Clemens Pfeiffer Power AssureCLEMENS PFEIFFER
Power Assure

About half of all service outages in data centers today are caused by power problems, and that percentage is expected to increase as the electric grid struggles to meet a growing demand on an aging infrastructure. Part of the reason for this shift is that hardware has become remarkably reliable, and the virtualization of servers, storage and network components, or the so called “Software-Defined Data Center,” has made applications immune to single points of failure. Power problems, by contrast, are only partially addressed by the uninterruptible power supply (UPS) and backup generator.

To enhance their business continuity and disaster recovery strategies, most organizations now operate multiple, geographically-dispersed data centers. While this investment is made primarily to protect against catastrophic events caused by major natural disasters, the arrangement can also afford greater immunity from power problems, whether caused by weather or disruptions on the grid.

What is Software-Defined Power?

Software-Defined Power is emerging as the solution to application-level reliability issues being caused by power problems. Software-Defined Power, like the broader Software-Defined Data Center (SDDC), is about creating a layer of abstraction that makes it easier to continuously match resources with changing needs. For SDDC, the resources are the servers, storage and networking equipment, and the need is application service levels. For Software-Defined Power, the resource is the electricity required to power (and cool) all of that equipment, but the need is exactly the same: application service levels.

With Software-Defined Power, overall reliability is improved by shifting the applications to the data center with the most dependable, available and cost-efficient power at any given time. Software-Defined Power is implemented using a software system capable of combining IT and facility/building management systems, and automating standard operating procedures, resulting in the holistic allocation of power within and across data centers, as required by the ongoing changes in application load.

It’s About the Applications

Once configured with the service level and other requirements for all applications, the Software-Defined Power solution continuously and automatically optimizes the resource allocations as it shifts loads between or among data centers. Adding power to the already existing software-defined computing, storage and network components of an application environment makes it possible to abstract applications fully from an individual data center and its power dependency. This is what enables the shifting and shedding of application capacity across multiple data centers by adjusting the IT equipment and critical facility infrastructure required at each, resulting in the maximum possible application-level reliability at the lowest operating cost.

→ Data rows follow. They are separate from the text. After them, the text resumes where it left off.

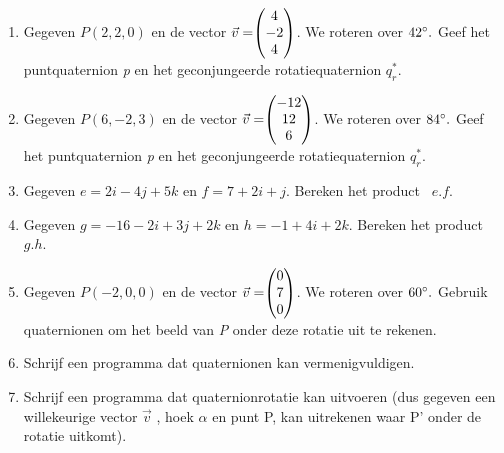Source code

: \begin{enumerate}
	\item Gegeven $ P (2,2,0) $ en de vector $\vec{v} = \vecdrie{4}{-2}{4} $. 
	We roteren over $ 42\degree. $ Geef het puntquaternion \textit{p} en het geconjungeerde rotatiequaternion  $  q_r^* $. 
	
	\item Gegeven $ P (6,-2,3) $ en de vector $\vec{v} = \vecdrie{-12}{12}{6} $. 
	We roteren over $ 84\degree. $ Geef het puntquaternion \textit{p} en het geconjungeerde rotatiequaternion  $  q_r^* $. 
	
	\item Gegeven $ e = 2i-4j+5k$ en   $ f = 7+2i+j $. 
	Bereken het product \ $  e.f $.
	
	\item Gegeven $ g = -16 -2i+3j+2k $ en   $ h = -1+4i+2k $. 
	Bereken het product \ $  g.h $.
	
	\item  Gegeven $ P (-2, 0, 0) $ en de vector $\vec{v} = \vecdrie{0}{7}{0} $. 
	We roteren over $ 60\degree. $ Gebruik quaternionen om het beeld van \textit{P }onder deze rotatie uit te rekenen.   
	
	\item Schrijf een programma dat quaternionen kan vermenigvuldigen.   
	
	\item Schrijf een programma dat quaternionrotatie kan uitvoeren (dus gegeven een willekeurige vector $\vec{v} $ , hoek $ \alpha $ en punt P, kan uitrekenen waar P' onder de rotatie uitkomt).      
	
\end{enumerate}


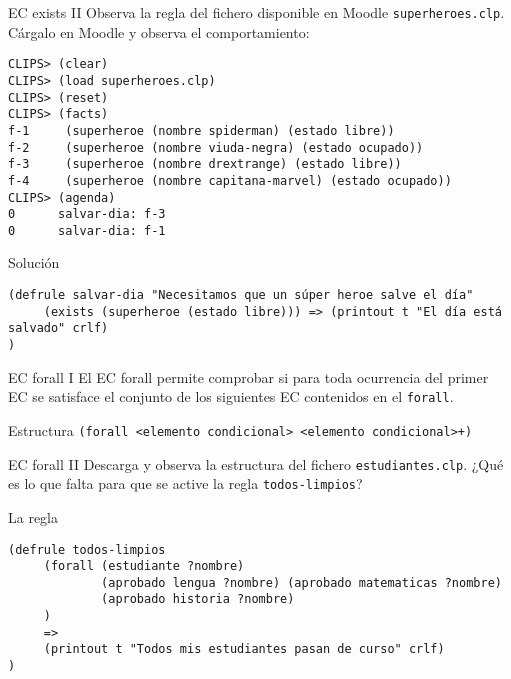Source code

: \documentclass[usenames,dvipsnames,aspectratio=169]{beamer}
\begin{document}
\begin{frame}[fragile]{EC exists II}
	Observa la regla del fichero disponible en Moodle \texttt{superheroes.clp}. Cárgalo en Moodle y observa el comportamiento:
	\begin{minipage}{\textwidth}
		\footnotesize
		\begin{verbatim}
CLIPS> (clear)
CLIPS> (load superheroes.clp)
CLIPS> (reset)
CLIPS> (facts)
f-1     (superheroe (nombre spiderman) (estado libre))
f-2     (superheroe (nombre viuda-negra) (estado ocupado))
f-3     (superheroe (nombre drextrange) (estado libre))
f-4     (superheroe (nombre capitana-marvel) (estado ocupado))
CLIPS> (agenda)
0      salvar-dia: f-3
0      salvar-dia: f-1
		\end{verbatim}
	\end{minipage}
	\begin{exampleblock}{Solución}
		\footnotesize
		\begin{verbatim}
(defrule salvar-dia "Necesitamos que un súper heroe salve el día"
     (exists (superheroe (estado libre))) => (printout t "El día está salvado" crlf)
)
		\end{verbatim}
	\end{exampleblock}
\end{frame}

\begin{frame}{EC forall I}
	El EC forall permite comprobar si para toda ocurrencia del primer EC se satisface el conjunto de los siguientes EC contenidos en el \texttt{forall}.
	\begin{block}{Estructura}
		\texttt{(forall <elemento condicional> <elemento condicional>+)}
	\end{block}
\end{frame}

\begin{frame}[fragile]{EC forall II}
	Descarga y observa la estructura del fichero \texttt{estudiantes.clp}.
	¿Qué es lo que falta para que se active la regla \texttt{todos-limpios}?
	\begin{exampleblock}{La regla}
		\begin{verbatim}
(defrule todos-limpios
     (forall (estudiante ?nombre)
             (aprobado lengua ?nombre) (aprobado matematicas ?nombre)
             (aprobado historia ?nombre)
     )
     =>
     (printout t "Todos mis estudiantes pasan de curso" crlf)
)
		\end{verbatim}
	\end{exampleblock}
\end{frame} 
\end{document}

Not only does shifting loads between data centers help increase reliability by affording greater immunity from power problems that cause unplanned downtime, it also creates wider windows for the planned downtime required for routine maintenance and upgrades within in each data center. This makes it easier to operate applications 24×7 with no adverse impact on either availability or performance from power-related issues.

Follow-the-Moon Strategies

In addition to the increased reliability, Software-Defined Power also pays for itself by minimizing energy spend and enabling participation in lucrative demand response programs. Power is the most dependable and available at night, which is also when rates for electricity are normally the lowest. So shifting the load to “follow the moon” can afford considerable savings.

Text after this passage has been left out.